START DATA TO EXAMINE

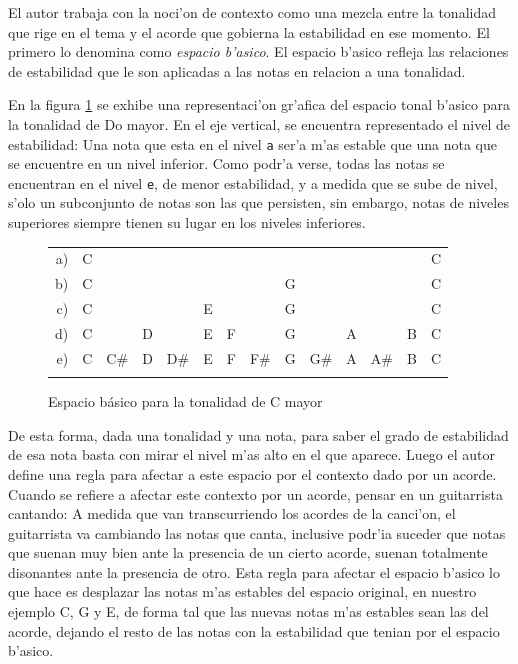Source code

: El autor trabaja con la noci'on de contexto como una mezcla entre la tonalidad que rige en el tema  y el
acorde que gobierna la estabilidad en ese momento. El primero lo denomina como \emph{espacio b'asico}. 
El espacio b'asico refleja las relaciones de estabilidad que le son aplicadas a las notas en relacion a una tonalidad. 

En la figura \ref{fig:basic_space} se exhibe una representaci'on gr'afica del espacio tonal b'asico para la tonalidad de Do mayor. En el eje vertical, se encuentra
representado el nivel de estabilidad: Una nota que esta en el nivel \texttt{a} ser'a m'as estable que una nota que se encuentre en un nivel inferior. Como 
podr'a verse, todas las notas se encuentran en el nivel \texttt{e}, de menor estabilidad, y a medida que se sube de nivel, s'olo un subconjunto de notas son las 
que persisten, sin embargo, notas de niveles superiores siempre tienen su lugar en los niveles inferiores.

\begin{figure}
\begin{center}
\begin{tabular}{r c c c c c c c c c c c c c} 
a) & C &     &   &     &   &   &     &   &     &   &     &   & C\\
b) & C &     &   &     &   &   &     & G &     &   &     &   & C\\
c) & C &     &   &     & E &   &     & G &     &   &     &   & C\\
d) & C &     & D &     & E & F &     & G &     & A &     & B & C\\
e) & C & C\# & D & D\# & E & F & F\# & G & G\# & A & A\# & B & C\\
\newline
\end{tabular}
\caption{ Espacio b\'asico para la tonalidad de C mayor}
\label{fig:basic_space}
\end{center}
\end{figure}


De esta forma, dada una tonalidad y una nota, para saber el grado de estabilidad de esa nota basta con mirar el nivel m'as alto en el que aparece.
Luego el autor define una regla para afectar a este espacio por el contexto dado por un acorde. Cuando se refiere a afectar este contexto por un acorde, pensar
en un guitarrista cantando: A medida que van transcurriendo los acordes de la canci'on, el guitarrista va cambiando las notas que canta, inclusive podr'ia
suceder que notas que suenan muy bien ante la presencia de un cierto acorde, suenan totalmente disonantes ante la presencia de otro. 
Esta regla para afectar el espacio b'asico lo que hace es desplazar las notas m'as estables del espacio original, en nuestro ejemplo C, G y E, de forma tal
que las nuevas notas m'as estables sean las del acorde, dejando el resto de las notas con la estabilidad que tenian por el espacio b'asico. 


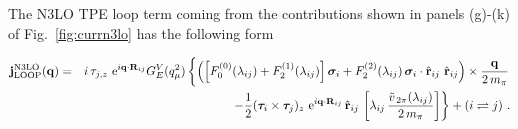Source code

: \documentclass[aps,prc,floatfix,showpacs,twocolumn, preprintnumbers]{revtex4-2}
\begin{document}
The N3LO TPE loop term coming from the contributions shown in panels (g)-(k) of Fig.~\ref{fig:currn3lo} has the following form
\begin{widetext}
\begin{eqnarray}
{\bf j}^{{\rm N3LO}}_{\rm LOOP}({\bf q})&=&
i\,\tau_{j,z}\,\, {\rm e}^{i{\bf q}\cdot {\bf R}_{ij}}G^V_E(q_{\mu}^2)
\left\{ \left(
\left[ F^{(0)}_0(\lambda_{ij})  + F^{(1)}_2(\lambda_{ij})\right]{\bm \sigma}_i 
+ F^{(2)}_2(\lambda_{ij})\,   {\bm \sigma}_i\cdot\hat{\bf r}_{ij} \,\, \hat{\bf r}_{ij}
 \right) \times \frac{{\bf q}}{2\, m_\pi}  \right. \nonumber\\
&&\left. \hspace{-0.2cm}-\frac{1}{2} ({\bm \tau}_i\times {\bm \tau}_j)_z\,\,  {\rm e}^{i{\bf q}\cdot {\bf R}_{ij}} \,\hat{\bf r}_{ij}\,
\left[ \lambda_{ij}\, \frac{\tilde{v}_{\,2\pi}(\lambda_{ij})}{2\,m_\pi} \right]\right\}
+ (i \rightleftharpoons j) \ . \label{eq:jloop}
\end{eqnarray}
\end{widetext}
\end{document}
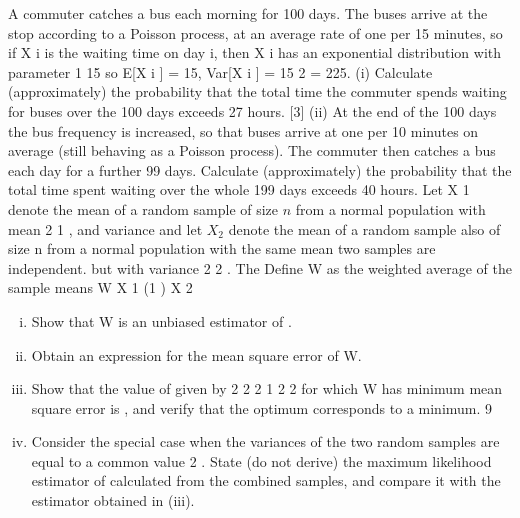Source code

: \documentclass[a4paper,12pt]{article}
\begin{document}
\begin{enumerate}
A commuter catches a bus each morning for 100 days. The buses arrive at the stop according to a Poisson process, at an average rate of one per 15 minutes, so if X i is the waiting time on day i, then X i has an exponential distribution with parameter
1
15
so
E[X i ] = 15, Var[X i ] = 15 2 = 225.
(i) Calculate (approximately) the probability that the total time the commuter
spends waiting for buses over the 100 days exceeds 27 hours.
[3]
(ii) At the end of the 100 days the bus frequency is increased, so that buses arrive at one per 10 minutes on average (still behaving as a Poisson process). The commuter then catches a bus each day for a further 99 days. Calculate (approximately) the probability that the total time spent waiting over the whole 199 days exceeds 40 hours.
Let X 1 denote the mean of a random sample of size $n$ from a normal population with
mean
2
1 ,
and variance
and let $X_2$ denote the mean of a random sample also of size n from a normal population with the same mean
two samples are independent.
but with variance
2
2 .
The
Define W as the weighted average of the sample means
W
X 1 (1
) X 2

\begin{enumerate}[(i)]
\item Show that W is an unbiased estimator of . 
\item Obtain an expression for the mean square error of W.
\item  Show that the value of
given by
2
2
2
1
2
2
for which W has minimum mean square error is
,
and verify that the optimum corresponds to a minimum.
9
\item  Consider the special case when the variances of the two random samples are equal to a common value 2 . State (do not derive) the maximum likelihood estimator of calculated from the combined samples, and compare it with the estimator obtained in (iii).
\end{enumerate}



\end{enumerate}
\end{document}
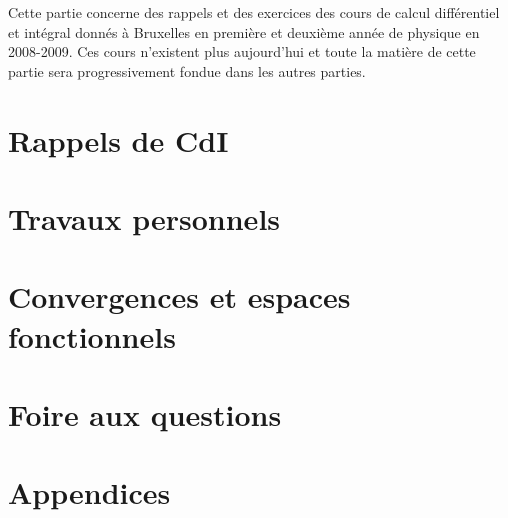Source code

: Cette partie concerne des rappels et des exercices des cours de calcul différentiel et intégral donnés à Bruxelles en première et deuxième année de physique en 2008-2009. Ces cours n'existent plus aujourd'hui et toute la matière de cette partie sera progressivement fondue dans les autres parties.

\chapter{Rappels de CdI}



\chapter{Travaux personnels}




\chapter{Convergences et espaces fonctionnels}
	

\chapter{Foire aux questions}
	
\chapter{Appendices}

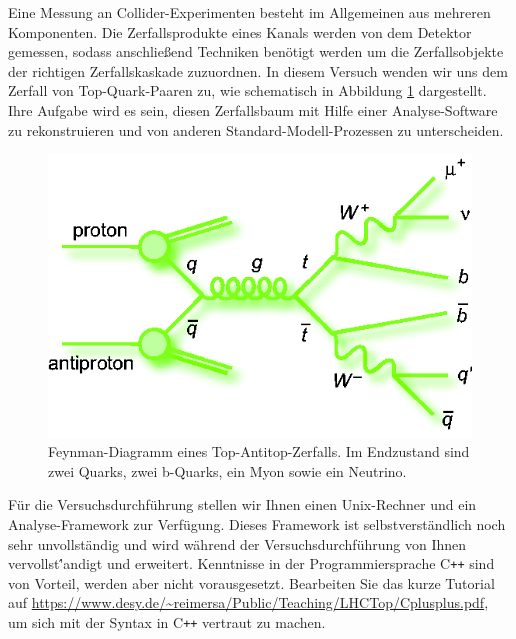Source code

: 	Eine Messung an Collider-Experimenten besteht im Allgemeinen aus mehreren Komponenten. Die Zerfallsprodukte eines Kanals werden von dem Detektor gemessen, sodass anschlie\ss{}end Techniken ben\"otigt werden um die Zerfallsobjekte der richtigen Zerfallskaskade zuzuordnen. In diesem Versuch wenden wir uns dem Zerfall von Top-Quark-Paaren zu, wie schematisch in Abbildung \ref{ttbarsemilep} dargestellt. Ihre Aufgabe wird es sein, diesen Zerfallsbaum mit Hilfe einer Analyse-Software zu rekonstruieren und von anderen Standard-Modell-Prozessen zu unterscheiden.
\begin{figure}[h]
\centerline{\includegraphics[scale=0.5]{pics_feynman_ttbar_mujets}}
\caption{Feynman-Diagramm eines Top-Antitop-Zerfalls. Im Endzustand sind zwei Quarks, zwei b-Quarks, ein Myon sowie ein Neutrino.}
\label{ttbarsemilep}
\end{figure}

F\"ur die Versuchsdurchf\"uhrung stellen wir Ihnen einen Unix-Rechner und ein Analyse-Framework zur Verf\"ugung. Dieses Framework ist selbstverst\"andlich noch sehr
 unvollst\"andig und wird w\"ahrend der Versuchsdurchf\"uhrung von Ihnen vervollst\''andigt und erweitert. Kenntnisse in der Programmiersprache C\texttt{++} sind von Vorteil, 
werden aber nicht vorausgesetzt. Bearbeiten Sie das kurze Tutorial auf
\url{https://www.desy.de/~reimersa/Public/Teaching/LHCTop/Cplusplus.pdf}, um sich mit der Syntax in C\texttt{++} vertraut zu machen.\\

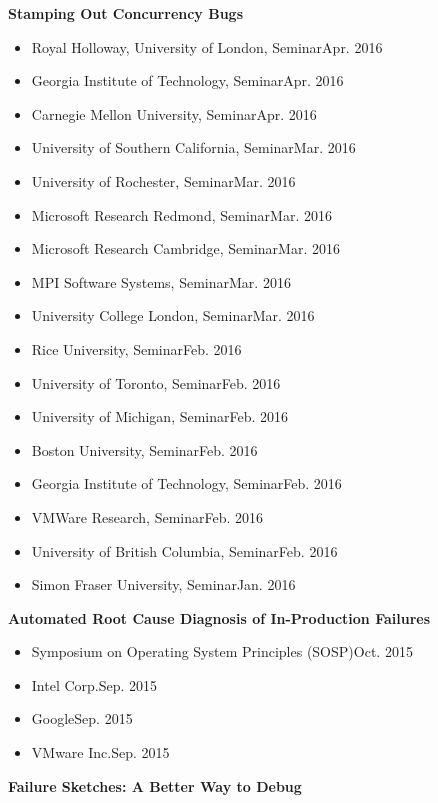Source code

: \documentclass[10pt]{article}
\newcommand{\mysub}[3]{\textbf{#1} {#2} \hfill {\em #3}}
\begin{document}
\mysub{Stamping Out Concurrency Bugs}{}{} 
\vspace{-2mm}
\begin{itemize}
\setlength\itemsep{0em}
\item{Royal Holloway, University of London, Seminar}\hfill Apr. 2016
\item{Georgia Institute of Technology, Seminar}\hfill Apr. 2016
\item{Carnegie Mellon University, Seminar}\hfill Apr. 2016
\item{University of Southern California, Seminar}\hfill Mar. 2016
\item{University of Rochester, Seminar}\hfill Mar. 2016
\item{Microsoft Research Redmond, Seminar}\hfill Mar. 2016
\item{Microsoft Research Cambridge, Seminar}\hfill Mar. 2016
\item{MPI Software Systems, Seminar}\hfill Mar. 2016
\item{University College London, Seminar}\hfill Mar. 2016
\item{Rice University, Seminar}\hfill Feb. 2016
\item{University of Toronto, Seminar}\hfill Feb. 2016
\item{University of Michigan, Seminar}\hfill Feb. 2016
\item{Boston University, Seminar}\hfill Feb. 2016
\item{Georgia Institute of Technology, Seminar}\hfill Feb. 2016
\item{VMWare Research, Seminar}\hfill Feb. 2016
\item{University of British Columbia, Seminar}\hfill Feb. 2016
\item{Simon Fraser University, Seminar}\hfill Jan. 2016
\end{itemize}
\mysub{Automated Root Cause Diagnosis of In-Production Failures}{}{} 
\vspace{-2mm}
\begin{itemize}
\setlength\itemsep{0em}
\item{Symposium on Operating System Principles (SOSP)}\hfill Oct. 2015
\item{Intel Corp.}\hfill Sep. 2015
\item{Google}\hfill Sep. 2015
\item{VMware Inc.}\hfill Sep. 2015
\end{itemize}
\vspace{-2mm}
\mysub{Failure Sketches: A Better Way to Debug}{}{} 
\vspace{-2mm}
\end{document}
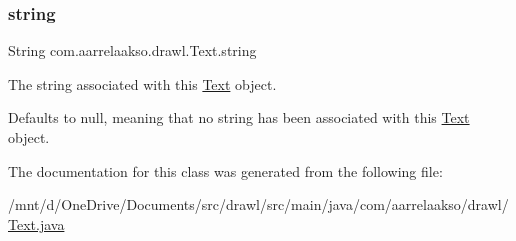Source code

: \subsubsection{\texorpdfstring{string}{string}}
{\footnotesize\ttfamily String com.\+aarrelaakso.\+drawl.\+Text.\+string\hspace{0.3cm}{\ttfamily [private]}}



The string associated with this \hyperlink{classcom_1_1aarrelaakso_1_1drawl_1_1_text}{Text} object. 

Defaults to {\ttfamily null}, meaning that no string has been associated with this \hyperlink{classcom_1_1aarrelaakso_1_1drawl_1_1_text}{Text} object. 

The documentation for this class was generated from the following file\+:\begin{DoxyCompactItemize}
\item 
/mnt/d/\+One\+Drive/\+Documents/src/drawl/src/main/java/com/aarrelaakso/drawl/\hyperlink{_text_8java}{Text.\+java}\end{DoxyCompactItemize}
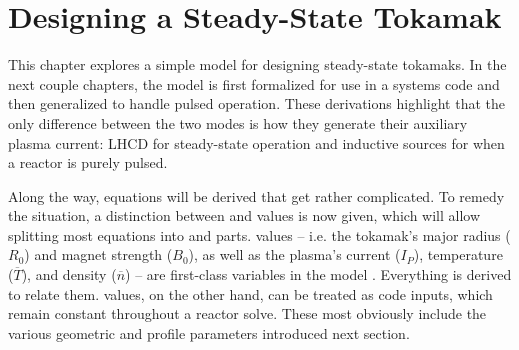%
%
%
%
%
%
%
%

\chapter{Designing a Steady-State Tokamak}

This chapter explores a simple model for designing steady-state tokamaks. In the next couple chapters, the model is first formalized for use in a systems code and then generalized to handle pulsed operation. These derivations highlight that the only difference between the two modes  is how they generate their auxiliary plasma current: LHCD for steady-state operation and inductive sources for when a reactor is purely pulsed.

Along the way, equations will be derived that get rather complicated. To remedy the situation, a distinction between  and  values is now given, which will allow splitting most equations into  and  parts.  values -- i.e. the tokamak's major radius ($R_0$) and magnet strength ($B_0$), as well as the plasma's current ($I_P$), temperature ($\overline T$), and density ($\overline n$) -- are first-class variables in the model . Everything is derived to relate them.  values, on the other hand, can be treated as code inputs, which remain constant throughout a reactor solve.  These most obviously include the various geometric and profile parameters introduced next section. 


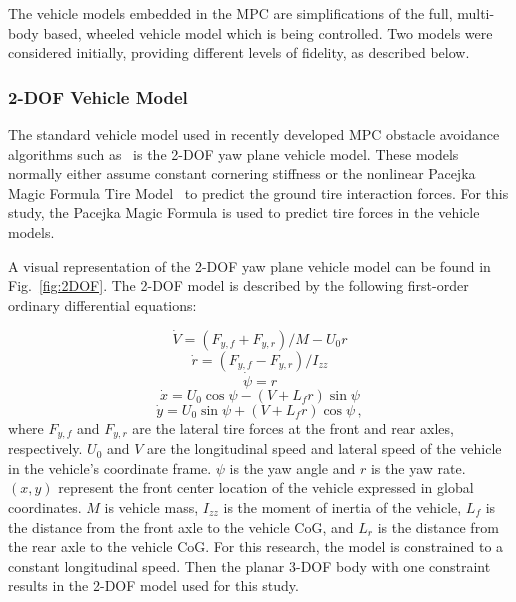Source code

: \documentclass[12pt,onecolumn]{article}
\newcommand{\CHRONO}{{\sffamily{{Chrono}}}}
\begin{document}
The vehicle models embedded in the MPC are simplifications of the full, multi-body based, {\CHRONO} wheeled vehicle model which is being controlled.  Two models were considered initially, providing different levels of fidelity, as described below.


\subsubsection{2-DOF Vehicle Model}\label{sss:2DOFModel}
The standard vehicle model used in recently developed MPC obstacle avoidance algorithms such as~\cite{ModelFidelity2016} is the 2-DOF yaw plane vehicle model. These models normally either assume constant cornering stiffness or the nonlinear Pacejka Magic Formula Tire Model~\cite{Pacejka1997} to predict the ground tire interaction forces. For this study, the Pacejka Magic Formula is used to predict tire forces in the vehicle models.   


A visual representation of the 2-DOF yaw plane vehicle model can be found in Fig.~\ref{fig:2DOF}. The 2-DOF model is described by the following first-order ordinary differential equations:

\begin{equation}\label{e:2DOF_Vdot}
\dot{V} = \left(F_{y,f} + F_{y,r}\right)/{M - U_0r} 
\end{equation}
\begin{equation}\label{e:2DOF_rdot}
\dot{r} = \left(F_{y,f} - F_{y,r}\right)/I_{zz}
\end{equation}
\begin{equation}\label{e:2DOF_psidot}
\dot{\psi} = r 
\end{equation}
\begin{equation}\label{e:2DOF_xdot}
\dot{x} = U_0\cos{\psi}-\left(V+L_fr\right)\sin{\psi}
\end{equation}
\begin{equation}\label{e:2DOF_ydot}
\dot{y} = U_0\sin{\psi}+\left(V+L_fr\right)\cos{\psi} \,,
\end{equation}
%
where $F_{y,f}$ and $F_{y,r}$ are the lateral tire forces at the front and rear axles, respectively. $U_0$ and $V$ are the longitudinal speed and lateral speed of the vehicle in the vehicle's coordinate frame. $\psi$ is the yaw angle and $r$ is the yaw rate. $\left(x,y\right)$ represent the front center location of the vehicle expressed in global coordinates. $M$ is vehicle mass, $I_{zz}$ is the moment of inertia of the vehicle, $L_f$ is the distance from the front axle to the vehicle CoG, and $L_r$ is the distance from the rear axle to the vehicle CoG. For this research, the model is constrained to a constant longitudinal speed. Then the planar 3-DOF body with one constraint results in the 2-DOF model used for this study.
\end{document}
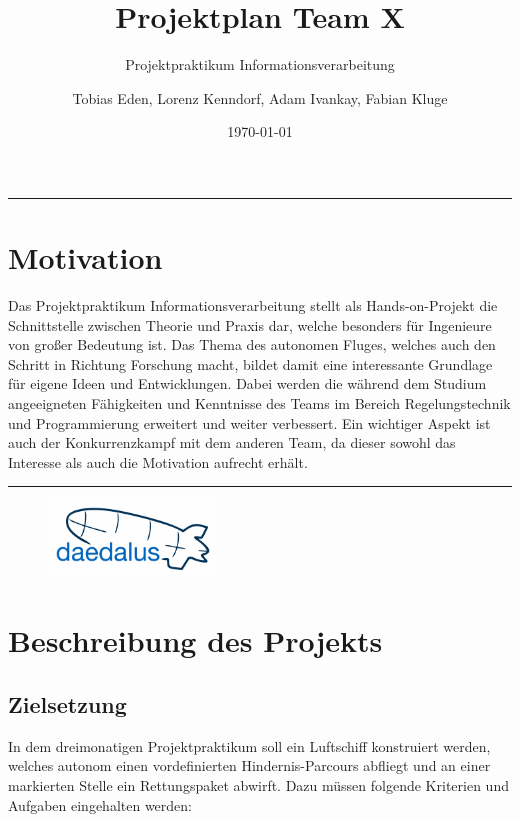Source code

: \documentclass[lang=ngerman,inputenc=utf8,fontsize=10pt]{ldvarticle}
\title{Projektplan Team X}
\subtitle{Projektpraktikum Informationsverarbeitung}
\author{Tobias Eden, Lorenz Kenndorf, Adam Ivankay, Fabian Kluge}
\date{\today}
\begin{document}
	\maketitle	
	\thispagestyle{empty}

\hrule

\section*{Motivation}

Das Projektpraktikum Informationsverarbeitung stellt als Hands-on-Projekt die Schnittstelle zwischen Theorie und Praxis dar, welche besonders für Ingenieure von großer Bedeutung ist.
Das Thema des autonomen Fluges, welches auch den Schritt in Richtung Forschung macht, bildet damit eine interessante Grundlage für eigene Ideen und Entwicklungen. 
Dabei werden die während dem Studium angeeigneten Fähigkeiten und Kenntnisse des Teams im Bereich Regelungstechnik und Programmierung erweitert und weiter verbessert. 
Ein wichtiger Aspekt ist auch der  Konkurrenzkampf mit dem anderen Team, da dieser sowohl das Interesse als auch die Motivation aufrecht erhält.   




\vspace*{1cm}
\hrule


\begin{figure}[!b]
\centering
\includegraphics[width=0.4\textwidth]{logo_kl.png}
\end{figure}

\newpage


\section{Beschreibung des Projekts}

\subsection*{Zielsetzung}
In dem dreimonatigen Projektpraktikum soll ein Luftschiff konstruiert werden, welches autonom einen vordefinierten Hindernis-Parcours abfliegt und an einer markierten Stelle ein Rettungspaket abwirft. Dazu müssen folgende Kriterien und Aufgaben eingehalten werden:
\end{document}
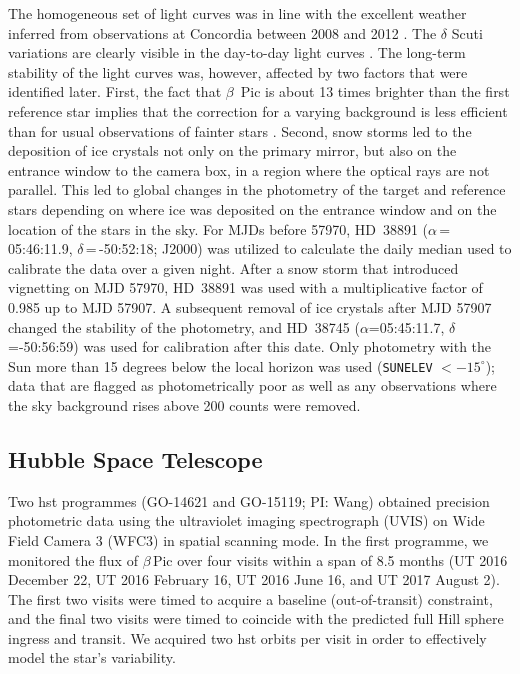 \documentclass[longauth]{aa} %
\newcommand{\bp}{$\beta$\,Pic}
\begin{document}
The homogeneous set of light curves was in line with the excellent weather inferred from observations at Concordia between 2008 and 2012 \citep{Crouzet18}.
%
The $\delta$ Scuti variations are clearly visible in the day-to-day light curves \citep[][]{Mekarnia2017}.
%
The long-term stability of the light curves was, however, affected by two factors that were identified later.
%
First, the fact that $\beta$~Pic is about 13 times brighter than the first reference star implies that the correction for a varying background is less efficient than for usual observations of fainter stars \citep[e.g.][]{Mekarnia16}.
%
Second, snow storms led to the deposition of ice crystals not only on the primary mirror, but also on the entrance window to the camera box, in a region where the optical rays are not parallel.
%
This led to global changes in the photometry of the target and reference stars depending on where ice was deposited on the entrance window and on the location of the stars in the sky.
%
For MJDs before 57970, HD~38891 ($\alpha$\,=\,05:46:11.9, $\delta$\,=\,-50:52:18; J2000) was utilized to calculate the daily median used to calibrate the data over a given night.
%
After a snow storm that introduced vignetting on MJD 57970, HD~38891 was used with a multiplicative factor of 0.985 up to MJD 57907.
%
A subsequent removal of ice crystals after MJD 57907 changed the stability of the photometry, and HD~38745 ($\alpha$=05:45:11.7, $\delta$=-50:56:59)
 was used for calibration after this date.
%
Only photometry with the Sun more than 15 degrees below the local horizon was used ({\tt SUNELEV} $<-15^{\circ}$); data that are flagged as photometrically poor as well as any observations where the sky background rises above 200 counts were removed.


\subsection{Hubble Space Telescope}

Two \ac{hst} programmes (GO-14621 and GO-15119; PI: Wang) obtained precision photometric data using the ultraviolet imaging spectrograph (UVIS) on Wide Field Camera 3 (WFC3) in spatial scanning mode.
%
In the first programme, we monitored the flux of \bp{} over four visits within a span of 8.5 months (UT 2016 December 22, UT 2016 February 16, UT 2016 June 16, and UT 2017 August 2).
%
The first two visits were timed to acquire a baseline (out-of-transit) constraint, and the final two visits were timed to coincide with the predicted full Hill sphere ingress and transit.
%
We acquired two \ac{hst} orbits per visit in order to effectively model the star's variability.
\end{document}
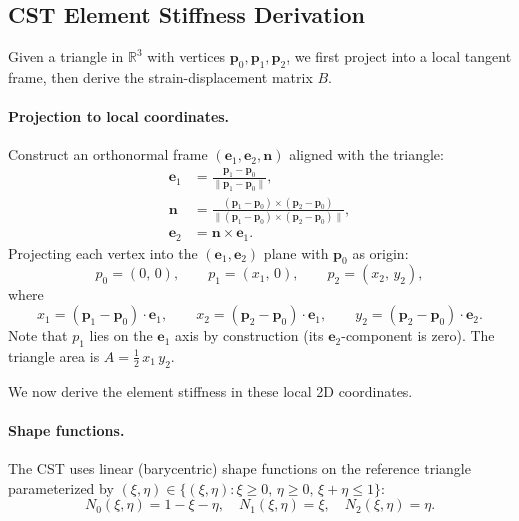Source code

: \subsection{CST Element Stiffness Derivation}

Given a triangle in $\mathbb{R}^3$ with vertices $\mathbf{p}_0, \mathbf{p}_1, \mathbf{p}_2$, we first project into a local tangent frame, then derive the strain-displacement matrix $B$.

\paragraph{Projection to local coordinates.}
Construct an orthonormal frame $(\mathbf{e}_1, \mathbf{e}_2, \mathbf{n})$ aligned with the triangle:
\begin{align}
  \mathbf{e}_1 &= \frac{\mathbf{p}_1 - \mathbf{p}_0}{\|\mathbf{p}_1 - \mathbf{p}_0\|}, \\
  \mathbf{n} &= \frac{(\mathbf{p}_1 - \mathbf{p}_0) \times (\mathbf{p}_2 - \mathbf{p}_0)}{\|(\mathbf{p}_1 - \mathbf{p}_0) \times (\mathbf{p}_2 - \mathbf{p}_0)\|}, \\
  \mathbf{e}_2 &= \mathbf{n} \times \mathbf{e}_1.
\end{align}
Projecting each vertex into the $(\mathbf{e}_1, \mathbf{e}_2)$ plane with $\mathbf{p}_0$ as origin:
\begin{equation}
  p_0 = (0,\, 0), \qquad
  p_1 = (x_1,\, 0), \qquad
  p_2 = (x_2,\, y_2),
\end{equation}
where
\begin{equation}
  x_1 = (\mathbf{p}_1 - \mathbf{p}_0) \cdot \mathbf{e}_1, \qquad
  x_2 = (\mathbf{p}_2 - \mathbf{p}_0) \cdot \mathbf{e}_1, \qquad
  y_2 = (\mathbf{p}_2 - \mathbf{p}_0) \cdot \mathbf{e}_2.
\end{equation}
Note that $p_1$ lies on the $\mathbf{e}_1$ axis by construction (its $\mathbf{e}_2$-component is zero). The triangle area is $A = \tfrac{1}{2}\, x_1\, y_2$.

We now derive the element stiffness in these local 2D coordinates.

\paragraph{Shape functions.}
The CST uses linear (barycentric) shape functions on the reference triangle parameterized by $(\xi, \eta) \in \{(\xi,\eta) : \xi \geq 0,\, \eta \geq 0,\, \xi + \eta \leq 1\}$:
\begin{equation}
  N_0(\xi, \eta) = 1 - \xi - \eta, \quad
  N_1(\xi, \eta) = \xi, \quad
  N_2(\xi, \eta) = \eta.
\end{equation}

END DATA TO EXAMINE

### YOUR GOAL
Search the records for the string "hspace", and copy every line that holds it.

### COMPLETED EXERCISE
&&\left. \hspace{-0.2cm}-\frac{1}{2} ({\bm \tau}_i\times {\bm \tau}_j)_z\,\,  {\rm e}^{i{\bf q}\cdot {\bf R}_{ij}} \,\hat{\bf r}_{ij}\,
{\footnotesize\ttfamily String com.\+aarrelaakso.\+drawl.\+Text.\+string\hspace{0.3cm}{\ttfamily [private]}}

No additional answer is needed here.